Remembering the National Navajo Code Talkers

Imagine the year is 1942. A few weeks ago, in the wake of the attack on Pearl Harbor, President Roosevelt branded the day as one that will live in infamy and congress declared war on Japan, Italy, and Germany. Now, the United States is officially at war. The country is both determined and terrified for what will come next. The memory of The Great War is still fresh for some.

Weeks go by and battle plans fall apart. Japanese codebreakers are at the top of their game. The Axis powers are somehow able to see through every single code we try to send and their own code—the German Enigma machine—continues to elude us. We need a new code and fast if we are going to carry out any successful missions.

During World War I, there was a team called the Choctaw Telephone Squad who simply spoke their language over the phone and this process served as their code. While not sophisticated enough to withstand Axis codebreaking, the methods of the Choctaw Telephone Squad planted a seed of inspiration in the mind of Philip Johnston

Philip Johnston spent his childhood on a Navajo reservation with his missionary parents in Flagstaff, Arizona. While there, Johnston learned the Navajo language and the ways of their people. As a middle-aged man, he was deemed too old to enlist in the military for World War II, however he passed along his idea for a Navajo code onto the Marine Corps.

The original twenty-nine Navajo code talkers trained at boot camp and both constructed and memorized the new Navajo-based code.  A fantastic article by the National Museum of the American Indian explains how the basic code worked via an interview with Chester Nez, a Navajo code talker.
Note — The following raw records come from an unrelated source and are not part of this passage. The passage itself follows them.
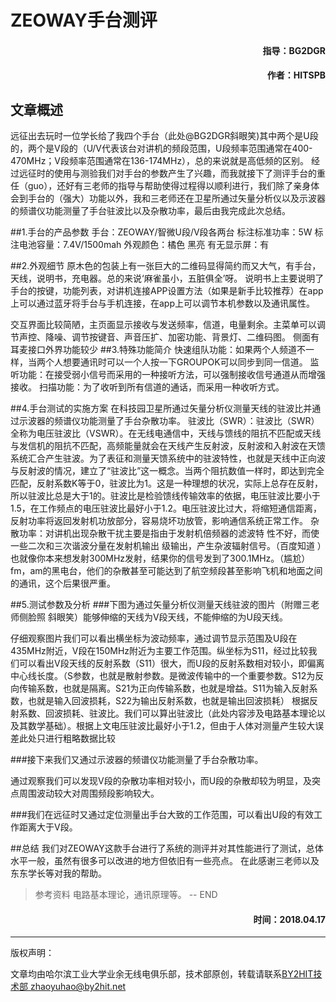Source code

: # ZEOWAY手台测评
#### <p align="right"> 指导：BG2DGR</p>
#### <p align="right"> 作者：HITSPB</p>
## 文章概述
远征出去玩时一位学长给了我四个手台（此处@BG2DGR斜眼笑)其中两个是U段的，两个是V段的（U/V代表该台对讲机的频段范围，U段频率范围通常在400-470MHz；V段频率范围通常在136-174MHz），总的来说就是高低频的区别。
经过远征时的使用与测验我们对手台的参数产生了兴趣，而我就接下了测评手台的重任（guo），还好有三老师的指导与帮助使得过程得以顺利进行，我们除了亲身体会到手台的（强大）功能以外，我和三老师还在卫星所通过矢量分析仪以及示波器的频谱仪功能测量了手台驻波比以及杂散功率，最后由我完成此次总结。

##1.手台的产品参数
手台：ZEOWAY/智微U段/V段各两台
标注标准功率：5W
标注电池容量：7.4V/1500mah
外观颜色：橘色 黑亮
有无显示屏：有

##2.外观细节
原木色的包装上有一张巨大的二维码显得简约而又大气，有手台，天线，说明书，充电器。总的来说‘麻雀虽小，五脏俱全’呀。
说明书上主要说明了手台的按键，功能列表，对讲机连接APP设置方法（如果是新手比较推荐）在app上可以通过蓝牙将手台与手机连接，在app上可以调节本机参数以及通讯属性。

交互界面比较简陋，主页面显示接收与发送频率，信道，电量剩余。主菜单可以调节声控、降噪、调节按键音、声音压扩、加密功能、背景灯、二维码图。
侧面有耳麦接口外界功能较少
##3.特殊功能简介
快速组队功能：如果两个人频道不一样，当两个人想要通讯时可以一个人按一下GROUPOK可以同步到同一信道。
监听功能：在接受弱小信号而采用的一种接听方法，可以强制接收信号通道从而增强接收。
扫描功能：为了收听到所有信道的通话，而采用一种收听方式。

##4.手台测试的实施方案
在科技园卫星所通过矢量分析仪测量天线的驻波比并通过示波器的频谱仪功能测量了手台杂散功率。
驻波比（SWR）：驻波比（SWR）全称为电压驻波比（VSWR）。在无线电通信中，天线与馈线的阻抗不匹配或天线与发信机的阻抗不匹配，高频能量就会在天线产生反射波，反射波和入射波在天馈系统汇合产生驻波。为了表征和测量天馈系统中的驻波特性，也就是天线中正向波与反射波的情况，建立了“驻波比”这一概念。当两个阻抗数值一样时，即达到完全匹配，反射系数K等于0，驻波比为1。这是一种理想的状况，实际上总存在反射，所以驻波比总是大于1的。驻波比是检验馈线传输效率的依据，电压驻波比要小于1.5，在工作频点的电压驻波比最好小于1.2。电压驻波比过大，将缩短通信距离，反射功率将返回发射机功放部分，容易烧坏功放管，影响通信系统正常工作。
杂散功率：对讲机出现杂散干扰主要是指由于发射机倍频器的滤波特 性不好，而使一些二次和三次谐波分量在发射机输出 级输出，产生杂波辐射信号。（百度知道 ）也就像你本来想发射300MHz发射，结果你的信号发到了300.1MHz。（尴尬）fm，am的黑电台，他们的杂散甚至可能达到了航空频段甚至影响飞机和地面之间的通讯，这个后果很严重。

##5.测试参数及分析
###下图为通过矢量分析仪测量天线驻波的图片（附赠三老师侧脸照 斜眼笑）能够伸缩的天线为V段天线，不能伸缩的为U段天线。






仔细观察图片我们可以看出横坐标为波动频率，通过调节显示范围及U段在435MHz附近，V段在150MHz附近为主要工作范围。纵坐标为S11，经过比较我们可以看出V段天线的反射系数（S11）很大，而U段的反射系数相对较小，即偏离中心线长度。（S参数，也就是散射参数。是微波传输中的一个重要参数。S12为反向传输系数，也就是隔离。S21为正向传输系数，也就是增益。S11为输入反射系数，也就是输入回波损耗，S22为输出反射系数，也就是输出回波损耗）
根据反射系数、回波损耗、驻波比。我们可以算出驻波比（此处内容涉及电路基本理论以及其数学基础）。根据上文电压驻波比最好小于1.2，但由于人体对测量产生较大误差此处只进行粗略数据比较

###接下来我们又通过示波器的频谱仪功能测量了手台杂散功率。





通过观察我们可以发现V段的杂散功率相对较小，而U段的杂散却较为明显，及突点周围波动较大对周围频段影响较大。

###我们在远征时又通过定位测量出手台大致的工作范围，可以看出U段的有效工作距离大于V段。

##总结
我们对ZEOWAY这款手台进行了系统的测评并对其性能进行了测试，总体水平一般，虽然有很多可以改进的地方但依旧有一些亮点。
在此感谢三老师以及东东学长等对我的帮助。
>参考资料
>电路基本理论，通讯原理等。
-- END
#### <p align="right"> 时间：2018.04.17</p>

----
版权声明：

文章均由哈尔滨工业大学业余无线电俱乐部，技术部原创，转载请联系[BY2HIT技术部 zhaoyuhao@by2hit.net](zhaoyuhao@by2hit.net)










 






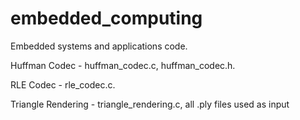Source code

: # embedded_computing
Embedded systems and applications code.

Huffman Codec - huffman_codec.c, huffman_codec.h.

RLE Codec - rle_codec.c.

Triangle Rendering - triangle_rendering.c, all .ply files used as input

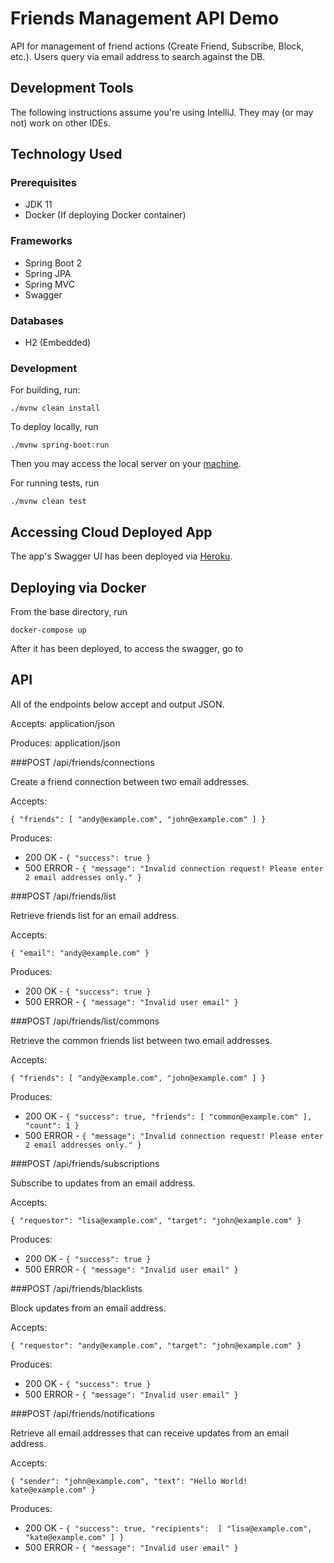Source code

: # Friends Management API Demo

API for management of friend actions (Create Friend, Subscribe, Block, etc.). Users query via email address to search against the DB.

## Development Tools

The following instructions assume you're using IntelliJ. They may (or may not) work on other IDEs.

## Technology Used

### Prerequisites

* JDK 11
* Docker (If deploying Docker container)

### Frameworks

* Spring Boot 2
* Spring JPA
* Spring MVC
* Swagger

### Databases

* H2 (Embedded)

### Development

For building, run:

``./mvnw clean install``

To deploy locally, run

``./mvnw spring-boot:run``

Then you may access the local server on your [machine](http://localhost:8080/swagger-ui.html).

For running tests, run

``./mvnw clean test``


## Accessing Cloud Deployed App

The app's Swagger UI has been deployed via [Heroku](https://salty-sea-74277.herokuapp.com/swagger-ui.html).

## Deploying via Docker

From the base directory, run

``docker-compose up``

After it has been deployed, to access the swagger, go to

[test]: http://localhost:8080/swagger-ui.html

## API
All of the endpoints below accept and output JSON.

Accepts: application/json

Produces: application/json

###POST /api/friends/connections

Create a friend connection between two email addresses.

Accepts:

``{
    "friends":
       [
          "andy@example.com",
          "john@example.com"
       ]
}``

Produces:

* 200 OK - `{ "success": true }`
* 500 ERROR - `{ "message": "Invalid connection request! Please enter 2 email addresses only." }`

###POST /api/friends/list

Retrieve friends list for an email address.

Accepts:

``{ "email": "andy@example.com" }``

Produces:

* 200 OK - `{ "success": true }`
* 500 ERROR - `{ "message": "Invalid user email" }`


###POST /api/friends/list/commons

Retrieve the common friends list between two email addresses.

Accepts:

``{
    "friends":
       [
          "andy@example.com",
          "john@example.com"
       ]
}``

Produces:

* 200 OK - `{ "success": true, "friends": [ "common@example.com" ], "count": 1 }`
* 500 ERROR - `{ "message": "Invalid connection request! Please enter 2 email addresses only." }`

###POST /api/friends/subscriptions

Subscribe to updates from an email address.

Accepts:

``{ "requestor": "lisa@example.com", "target": "john@example.com" }``

Produces:

* 200 OK - `{ "success": true }`
* 500 ERROR - `{ "message": "Invalid user email" }`

###POST /api/friends/blacklists

Block updates from an email address.

Accepts:

``{ "requestor": "andy@example.com", "target": "john@example.com" }``

Produces:

* 200 OK - `{ "success": true }`
* 500 ERROR - `{ "message": "Invalid user email" }`

###POST /api/friends/notifications

Retrieve all email addresses that can receive updates from an email address.

Accepts:

``{
   "sender": "john@example.com",
   "text": "Hello World! kate@example.com"
}``

Produces:

* 200 OK - `{
 "success": true,
 "recipients": 
 [
   "lisa@example.com",
   "kate@example.com"
 ]
 }`
* 500 ERROR - `{ "message": "Invalid user email" }`

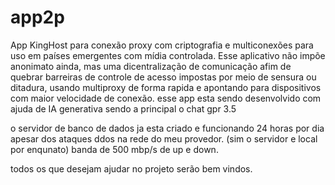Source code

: # app2p
App KingHost para conexão proxy com criptografia e multiconexões para uso em países emergentes com mídia controlada.
Esse aplicativo não impõe anonimato ainda, mas uma dicentralização de comunicação afim de quebrar barreiras de
controle de acesso impostas por meio de sensura ou ditadura, usando multiproxy de forma rapida e apontando para
dispositivos com maior velocidade de conexão. esse app esta sendo desenvolvido com ajuda de IA generativa sendo a 
principal o chat gpr 3.5

o servidor de banco de dados ja esta criado e funcionando 24 horas por dia apesar dos ataques ddos na rede do meu
provedor. (sim o servidor e local por enqunato) banda de 500 mbp/s de up e down.

todos os que desejam ajudar no projeto serão bem vindos.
“So we start talking about different things, animals, sea creatures, birds, eagles, hawks, and all those domestic animals. Why don’t we use those names of different animals—from A to Z. So A, we took a red ant that we live with all the time. B we took a bear, Yogi the Bear, C a Cat, D a Dog, E an Elk, F, Fox, G, a goat and so on down the line.—Chester Nez, Navajo Code Talker, National Museum of the American Indian interview, 2004″

To further explain, the museum provides the following table:

As time went on, it became obvious that the code was working effectively in the field. The program enlarged to include other tribes—not just Navajo. Although, they are the team who started it all. Eventually, there were a few hundred code talkers. And many years after the war had ended, in 1982—exactly forty years from the beginning of the program—President Ronald Reagan declared August 14 to be National Navajo Code Talker Day. So, on August 14, take a moment to remember the brave men who left their homes for a strange world. These people—some of whom had never even left home—laid down their lives in sacrifice for their nation.